Remember it was Obama that declared upon taking office that Republicans would be welcome to come along for the ride, "but they gotta sit in back." Rather than seeking to build consensus he pushed through extraordinarily controversial legislation on strict partisan lines and then spiked the football by reminding everyone, "Elections have consequences, and I won."

When it came to race relations, Obama was no healer. To the contrary his propensity to wade into tense moments without any firm understanding of the facts inflamed situations and stoked distrustful passions. From declaring the police had "acted stupidly" when in fact they hadn't at all, to emotionally proclaiming that victims of shootings look like the son he never had, let's disavow ourselves of the absurd pretense that our former president sought peace.

While we're at it, let's stop pretending that presidential name-calling is an advent of the current administration. Mockery and derision was a favorite weapon the eight years prior to Trump, with echoes of "teabaggers" and "bitter clingers" still cascading down Pennsylvania Avenue in the patented halting tones of president 44.

Just how entrenched was this unflattering haughtiness? Obama lacked the grace and class of his predecessors in being able to take the higher post-presidential road. Whether he's out bizarrely ridiculing those who oppose climate change legislation as suffering from "mommy issues," or hypocritically prattling on about the lack of compassion in throwing immigrant children in "pens" that his administration built and used for the same purposes, the arrogance has not subsided since the close of 2016.

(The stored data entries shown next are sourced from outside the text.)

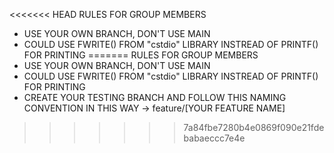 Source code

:<<<<<<< HEAD
RULES FOR GROUP MEMBERS
- USE YOUR OWN BRANCH, DON'T USE MAIN
- COULD USE FWRITE() FROM "cstdio" LIBRARY INSTREAD OF PRINTF() FOR PRINTING 
=======
RULES FOR GROUP MEMBERS
- USE YOUR OWN BRANCH, DON'T USE MAIN
- COULD USE FWRITE() FROM "cstdio" LIBRARY INSTREAD OF PRINTF() FOR PRINTING
- CREATE YOUR TESTING BRANCH AND FOLLOW THIS NAMING CONVENTION IN THIS WAY -> feature/[YOUR FEATURE NAME]
>>>>>>> 7a84fbe7280b4e0869f090e21fdebabaeccc7e4e
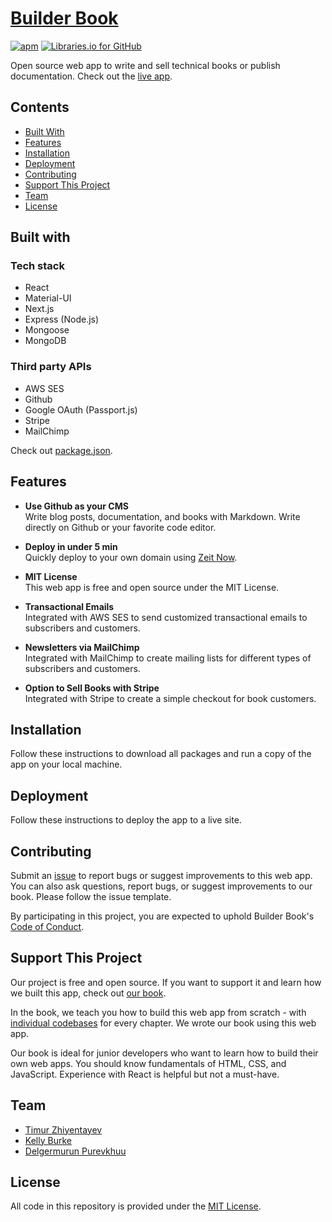 # [Builder Book](https://builderbook.org)

[![apm](https://img.shields.io/apm/l/vim-mode.svg)]() [![Libraries.io for GitHub](https://img.shields.io/librariesio/github/phoenixframework/phoenix.svg)]()

Open source web app to write and sell technical books or publish documentation. Check out the [live app](https://builderbook.org/books/book-1/introduction).

## Contents
- [Built With](#built-with)
- [Features](#features)
- [Installation](#installation)
- [Deployment](#deployment)
- [Contributing](#contributing)
- [Support This Project](#support-this-project)
- [Team](#team)
- [License](#license)

## Built with

### Tech stack
- React
- Material-UI
- Next.js
- Express (Node.js)
- Mongoose
- MongoDB

### Third party APIs
- AWS SES
- Github
- Google OAuth (Passport.js)
- Stripe
- MailChimp

Check out [package.json](https://github.com/builderbook/builderbook/blob/master/package.json).

## Features

- **Use Github as your CMS**</br>
Write blog posts, documentation, and books with Markdown. Write directly on Github or your favorite code editor.

- **Deploy in under 5 min**</br>
Quickly deploy to your own domain using [Zeit Now](https://zeit.co/now).

- **MIT License**</br>
This web app is free and open source under the MIT License.

- **Transactional Emails**</br>
Integrated with AWS SES to send customized transactional emails to subscribers and customers.

- **Newsletters via MailChimp**</br>
Integrated with MailChimp to create mailing lists for different types of subscribers and customers.

- **Option to Sell Books with Stripe**</br>
Integrated with Stripe to create a simple checkout for book customers.

## Installation

Follow these instructions to download all packages and run a copy of the app on your local machine.

## Deployment

Follow these instructions to deploy the app to a live site.

## Contributing

Submit an [issue](https://github.com/builderbook/builderbook-app/issues/new) to report bugs or suggest improvements to this web app. You can also ask questions, report bugs, or suggest improvements to our book. Please follow the issue template.

By participating in this project, you are expected to uphold Builder Book's [Code of Conduct](https://github.com/builderbook/builderbook-app/blob/master/CODE-OF-CONDUCT.md).

## Support This Project

Our project is free and open source. If you want to support it and learn how we built this app, check out [our book](https://builderbook.org/books/book-1/introduction).

In the book, we teach you how to build this web app from scratch - with [individual codebases](https://github.com/builderbook/book-1-code) for every chapter. We wrote our book using this web app.

Our book is ideal for junior developers who want to learn how to build their own web apps. You should know fundamentals of HTML, CSS, and JavaScript. Experience with React is helpful but not a must-have.

## Team

- [Timur Zhiyentayev](https://github.com/tima101)
- [Kelly Burke](https://github.com/klyburke)
- [Delgermurun Purevkhuu](https://github.com/delgermurun)

## License

All code in this repository is provided under the [MIT License](https://github.com/builderbook/books/blob/master/LICENSE).
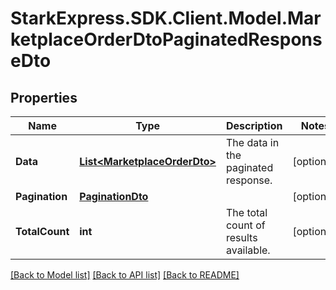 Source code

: # StarkExpress.SDK.Client.Model.MarketplaceOrderDtoPaginatedResponseDto

## Properties

Name | Type | Description | Notes
------------ | ------------- | ------------- | -------------
**Data** | [**List&lt;MarketplaceOrderDto&gt;**](MarketplaceOrderDto.md) | The data in the paginated response. | [optional] 
**Pagination** | [**PaginationDto**](PaginationDto.md) |  | [optional] 
**TotalCount** | **int** | The total count of results available. | [optional] 

[[Back to Model list]](../README.md#documentation-for-models) [[Back to API list]](../README.md#documentation-for-api-endpoints) [[Back to README]](../README.md)

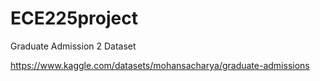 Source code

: # ECE225project

Graduate Admission 2 Dataset

https://www.kaggle.com/datasets/mohansacharya/graduate-admissions
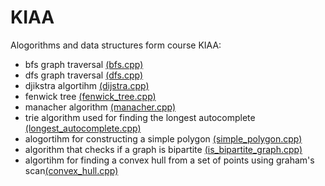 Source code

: # KIAA

Alogorithms and data structures form course KIAA:

* bfs graph traversal [(bfs.cpp)](./bfs.cpp)
* dfs graph traversal [(dfs.cpp)](./dfs.cpp)
* djikstra algortihm [(dijstra.cpp)](./dijkstra.cpp)
* fenwick tree [(fenwick_tree.cpp)](./fenwick_tree.cpp)
* manacher algorithm [(manacher.cpp)](./manacher.cpp)
* trie algorithm used for finding the longest autocomplete [(longest_autocomplete.cpp)](./longest_autocomplete.cpp)
* alogortihm for constructing a simple polygon [(simple_polygon.cpp)](./simple_polygon.cpp)
* algorithm that checks if a graph is bipartite [(is_bipartite_graph.cpp)](./is_bipartite_graph.cpp)
* algortihm for finding a convex hull from a set of points using graham's scan[(convex_hull.cpp)](./convex_hull.cpp)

Though precisely no one expects it from the left-wing ladies at The View, any fair or rational observer recognizes the manifestly obvious reality that Trump and Obama are two sides of the same coin. Different policies, but exact same approach to dealing with critics and political opponents (though to be fair to Trump, no evidence has yet surfaced that he co-opted the IRS to punish those who criticized him like Obama did).

The View's lone conservative voice, Meghan McCain did thankfully summon the courage of William Wallace to point out the obvious to this gaggle of progressive pundits:

"The culture war that I believe is real, and is raging in this country, I believe was ushered in with his administration," she said of Obama, "and then exacerbated in the Trump administration."

She's absolutely correct. Trump was the anti-Obama. After years of being bullied by the smooth-talking Chicagoan, the right went out and hired a bully of their own. Any criticism of Trump's tone and the portion of the electorate that empowers it must begin with an equal criticism of Obama's contemptible conduct to be valid.

Any expectation that such good faith would be forthcoming from the left was thoroughly bludgeoned to death when "reporter" Soledad O'Brien showed up to defend her god-king:

She learned from the master of demonizing your opposition. And in case you're wondering, that wasn't Trump.